● **WHAT THE TASK ASKS**
Can you give all the records again without altering a single character?

● **DATA TO USE**
--- --- ---
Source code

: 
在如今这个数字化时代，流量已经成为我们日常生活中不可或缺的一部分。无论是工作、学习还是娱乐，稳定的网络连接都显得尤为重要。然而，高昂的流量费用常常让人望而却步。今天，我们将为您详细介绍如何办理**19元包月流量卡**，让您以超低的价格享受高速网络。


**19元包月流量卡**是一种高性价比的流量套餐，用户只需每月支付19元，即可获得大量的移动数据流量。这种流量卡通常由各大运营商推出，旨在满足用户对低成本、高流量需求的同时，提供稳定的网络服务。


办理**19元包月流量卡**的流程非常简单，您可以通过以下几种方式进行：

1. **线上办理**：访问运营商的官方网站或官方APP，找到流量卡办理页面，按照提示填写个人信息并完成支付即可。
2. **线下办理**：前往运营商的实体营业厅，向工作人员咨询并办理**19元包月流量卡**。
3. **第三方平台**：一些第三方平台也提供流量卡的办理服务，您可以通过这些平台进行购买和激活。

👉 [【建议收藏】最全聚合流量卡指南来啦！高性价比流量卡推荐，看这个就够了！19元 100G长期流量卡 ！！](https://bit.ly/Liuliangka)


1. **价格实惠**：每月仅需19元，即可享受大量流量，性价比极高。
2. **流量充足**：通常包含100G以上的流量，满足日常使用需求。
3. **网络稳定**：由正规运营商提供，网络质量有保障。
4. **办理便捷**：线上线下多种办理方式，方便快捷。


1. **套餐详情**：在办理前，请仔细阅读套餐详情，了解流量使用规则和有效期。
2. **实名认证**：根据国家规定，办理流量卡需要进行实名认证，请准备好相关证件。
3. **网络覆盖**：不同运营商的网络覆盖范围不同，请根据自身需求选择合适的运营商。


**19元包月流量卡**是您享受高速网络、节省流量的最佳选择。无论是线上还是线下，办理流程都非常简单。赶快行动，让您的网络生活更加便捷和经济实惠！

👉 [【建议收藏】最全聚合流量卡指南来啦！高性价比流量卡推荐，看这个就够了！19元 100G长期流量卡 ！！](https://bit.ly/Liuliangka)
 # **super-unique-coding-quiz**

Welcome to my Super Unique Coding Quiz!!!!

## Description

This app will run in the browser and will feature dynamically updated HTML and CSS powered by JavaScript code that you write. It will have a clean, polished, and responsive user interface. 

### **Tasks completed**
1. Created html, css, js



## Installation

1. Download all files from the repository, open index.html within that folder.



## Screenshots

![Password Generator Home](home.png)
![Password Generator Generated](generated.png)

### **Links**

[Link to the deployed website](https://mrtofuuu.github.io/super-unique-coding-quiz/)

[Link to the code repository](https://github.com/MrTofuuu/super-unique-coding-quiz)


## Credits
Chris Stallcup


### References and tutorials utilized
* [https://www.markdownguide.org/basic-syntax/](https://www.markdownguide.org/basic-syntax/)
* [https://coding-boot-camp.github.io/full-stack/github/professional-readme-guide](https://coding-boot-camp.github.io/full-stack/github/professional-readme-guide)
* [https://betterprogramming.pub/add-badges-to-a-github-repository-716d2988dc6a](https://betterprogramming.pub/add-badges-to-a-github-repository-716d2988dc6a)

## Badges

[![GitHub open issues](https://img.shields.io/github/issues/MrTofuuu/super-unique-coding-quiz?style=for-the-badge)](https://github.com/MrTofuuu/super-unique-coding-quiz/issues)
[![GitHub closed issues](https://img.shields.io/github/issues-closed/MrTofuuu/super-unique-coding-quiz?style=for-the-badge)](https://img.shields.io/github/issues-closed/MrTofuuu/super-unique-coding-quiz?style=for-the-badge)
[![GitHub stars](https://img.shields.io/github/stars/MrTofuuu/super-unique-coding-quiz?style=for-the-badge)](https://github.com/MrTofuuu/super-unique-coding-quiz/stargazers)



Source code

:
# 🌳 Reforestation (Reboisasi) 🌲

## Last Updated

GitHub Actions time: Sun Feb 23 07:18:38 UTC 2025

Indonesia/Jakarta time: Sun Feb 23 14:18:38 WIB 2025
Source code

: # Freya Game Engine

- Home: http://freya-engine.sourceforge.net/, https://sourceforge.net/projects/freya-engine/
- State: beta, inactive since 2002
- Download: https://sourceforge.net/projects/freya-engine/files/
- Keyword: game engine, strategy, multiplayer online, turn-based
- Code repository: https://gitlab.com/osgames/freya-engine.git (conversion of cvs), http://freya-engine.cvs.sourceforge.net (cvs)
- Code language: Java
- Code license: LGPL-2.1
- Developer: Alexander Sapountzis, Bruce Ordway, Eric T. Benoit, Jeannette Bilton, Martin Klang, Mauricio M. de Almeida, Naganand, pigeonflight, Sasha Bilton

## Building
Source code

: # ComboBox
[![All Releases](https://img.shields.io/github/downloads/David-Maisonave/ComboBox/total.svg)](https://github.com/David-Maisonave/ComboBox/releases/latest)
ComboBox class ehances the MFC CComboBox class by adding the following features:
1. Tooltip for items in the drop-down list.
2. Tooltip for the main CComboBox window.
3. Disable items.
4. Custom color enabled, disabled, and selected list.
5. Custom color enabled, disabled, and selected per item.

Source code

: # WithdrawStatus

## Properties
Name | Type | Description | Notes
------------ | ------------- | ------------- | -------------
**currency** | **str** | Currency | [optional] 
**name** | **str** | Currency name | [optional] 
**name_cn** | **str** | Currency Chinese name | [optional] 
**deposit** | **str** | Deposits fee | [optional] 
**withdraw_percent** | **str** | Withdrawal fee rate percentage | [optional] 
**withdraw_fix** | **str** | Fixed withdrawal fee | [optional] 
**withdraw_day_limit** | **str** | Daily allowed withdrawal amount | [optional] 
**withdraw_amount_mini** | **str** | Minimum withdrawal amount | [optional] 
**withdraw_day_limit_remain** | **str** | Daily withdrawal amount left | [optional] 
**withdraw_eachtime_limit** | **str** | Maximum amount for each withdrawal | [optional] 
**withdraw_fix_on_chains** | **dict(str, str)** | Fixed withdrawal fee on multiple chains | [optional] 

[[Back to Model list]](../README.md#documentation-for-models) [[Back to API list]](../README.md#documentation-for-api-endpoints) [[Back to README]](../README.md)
--- --- ---
● **RESPONSE FOR THIS EXERCISE**
Source code

: 
在如今这个数字化时代，流量已经成为我们日常生活中不可或缺的一部分。无论是工作、学习还是娱乐，稳定的网络连接都显得尤为重要。然而，高昂的流量费用常常让人望而却步。今天，我们将为您详细介绍如何办理**19元包月流量卡**，让您以超低的价格享受高速网络。


**19元包月流量卡**是一种高性价比的流量套餐，用户只需每月支付19元，即可获得大量的移动数据流量。这种流量卡通常由各大运营商推出，旨在满足用户对低成本、高流量需求的同时，提供稳定的网络服务。


办理**19元包月流量卡**的流程非常简单，您可以通过以下几种方式进行：

1. **线上办理**：访问运营商的官方网站或官方APP，找到流量卡办理页面，按照提示填写个人信息并完成支付即可。
2. **线下办理**：前往运营商的实体营业厅，向工作人员咨询并办理**19元包月流量卡**。
3. **第三方平台**：一些第三方平台也提供流量卡的办理服务，您可以通过这些平台进行购买和激活。

👉 [【建议收藏】最全聚合流量卡指南来啦！高性价比流量卡推荐，看这个就够了！19元 100G长期流量卡 ！！](https://bit.ly/Liuliangka)


1. **价格实惠**：每月仅需19元，即可享受大量流量，性价比极高。
2. **流量充足**：通常包含100G以上的流量，满足日常使用需求。
3. **网络稳定**：由正规运营商提供，网络质量有保障。
4. **办理便捷**：线上线下多种办理方式，方便快捷。


1. **套餐详情**：在办理前，请仔细阅读套餐详情，了解流量使用规则和有效期。
2. **实名认证**：根据国家规定，办理流量卡需要进行实名认证，请准备好相关证件。
3. **网络覆盖**：不同运营商的网络覆盖范围不同，请根据自身需求选择合适的运营商。


**19元包月流量卡**是您享受高速网络、节省流量的最佳选择。无论是线上还是线下，办理流程都非常简单。赶快行动，让您的网络生活更加便捷和经济实惠！

👉 [【建议收藏】最全聚合流量卡指南来啦！高性价比流量卡推荐，看这个就够了！19元 100G长期流量卡 ！！](https://bit.ly/Liuliangka)
 # **super-unique-coding-quiz**

Welcome to my Super Unique Coding Quiz!!!!

## Description

This app will run in the browser and will feature dynamically updated HTML and CSS powered by JavaScript code that you write. It will have a clean, polished, and responsive user interface. 

### **Tasks completed**
1. Created html, css, js



## Installation

1. Download all files from the repository, open index.html within that folder.



## Screenshots

![Password Generator Home](home.png)
![Password Generator Generated](generated.png)

### **Links**

[Link to the deployed website](https://mrtofuuu.github.io/super-unique-coding-quiz/)

[Link to the code repository](https://github.com/MrTofuuu/super-unique-coding-quiz)


## Credits
Chris Stallcup


### References and tutorials utilized
* [https://www.markdownguide.org/basic-syntax/](https://www.markdownguide.org/basic-syntax/)
* [https://coding-boot-camp.github.io/full-stack/github/professional-readme-guide](https://coding-boot-camp.github.io/full-stack/github/professional-readme-guide)
* [https://betterprogramming.pub/add-badges-to-a-github-repository-716d2988dc6a](https://betterprogramming.pub/add-badges-to-a-github-repository-716d2988dc6a)

## Badges

[![GitHub open issues](https://img.shields.io/github/issues/MrTofuuu/super-unique-coding-quiz?style=for-the-badge)](https://github.com/MrTofuuu/super-unique-coding-quiz/issues)
[![GitHub closed issues](https://img.shields.io/github/issues-closed/MrTofuuu/super-unique-coding-quiz?style=for-the-badge)](https://img.shields.io/github/issues-closed/MrTofuuu/super-unique-coding-quiz?style=for-the-badge)
[![GitHub stars](https://img.shields.io/github/stars/MrTofuuu/super-unique-coding-quiz?style=for-the-badge)](https://github.com/MrTofuuu/super-unique-coding-quiz/stargazers)



Source code

:
# 🌳 Reforestation (Reboisasi) 🌲

## Last Updated

GitHub Actions time: Sun Feb 23 07:18:38 UTC 2025

Indonesia/Jakarta time: Sun Feb 23 14:18:38 WIB 2025
Source code

: # Freya Game Engine

- Home: http://freya-engine.sourceforge.net/, https://sourceforge.net/projects/freya-engine/
- State: beta, inactive since 2002
- Download: https://sourceforge.net/projects/freya-engine/files/
- Keyword: game engine, strategy, multiplayer online, turn-based
- Code repository: https://gitlab.com/osgames/freya-engine.git (conversion of cvs), http://freya-engine.cvs.sourceforge.net (cvs)
- Code language: Java
- Code license: LGPL-2.1
- Developer: Alexander Sapountzis, Bruce Ordway, Eric T. Benoit, Jeannette Bilton, Martin Klang, Mauricio M. de Almeida, Naganand, pigeonflight, Sasha Bilton

## Building
Source code

: # ComboBox
[![All Releases](https://img.shields.io/github/downloads/David-Maisonave/ComboBox/total.svg)](https://github.com/David-Maisonave/ComboBox/releases/latest)
ComboBox class ehances the MFC CComboBox class by adding the following features:
1. Tooltip for items in the drop-down list.
2. Tooltip for the main CComboBox window.
3. Disable items.
4. Custom color enabled, disabled, and selected list.
5. Custom color enabled, disabled, and selected per item.

Source code

: # WithdrawStatus

## Properties
Name | Type | Description | Notes
------------ | ------------- | ------------- | -------------
**currency** | **str** | Currency | [optional] 
**name** | **str** | Currency name | [optional] 
**name_cn** | **str** | Currency Chinese name | [optional] 
**deposit** | **str** | Deposits fee | [optional] 
**withdraw_percent** | **str** | Withdrawal fee rate percentage | [optional] 
**withdraw_fix** | **str** | Fixed withdrawal fee | [optional] 
**withdraw_day_limit** | **str** | Daily allowed withdrawal amount | [optional] 
**withdraw_amount_mini** | **str** | Minimum withdrawal amount | [optional] 
**withdraw_day_limit_remain** | **str** | Daily withdrawal amount left | [optional] 
**withdraw_eachtime_limit** | **str** | Maximum amount for each withdrawal | [optional] 
**withdraw_fix_on_chains** | **dict(str, str)** | Fixed withdrawal fee on multiple chains | [optional] 

[[Back to Model list]](../README.md#documentation-for-models) [[Back to API list]](../README.md#documentation-for-api-endpoints) [[Back to README]](../README.md)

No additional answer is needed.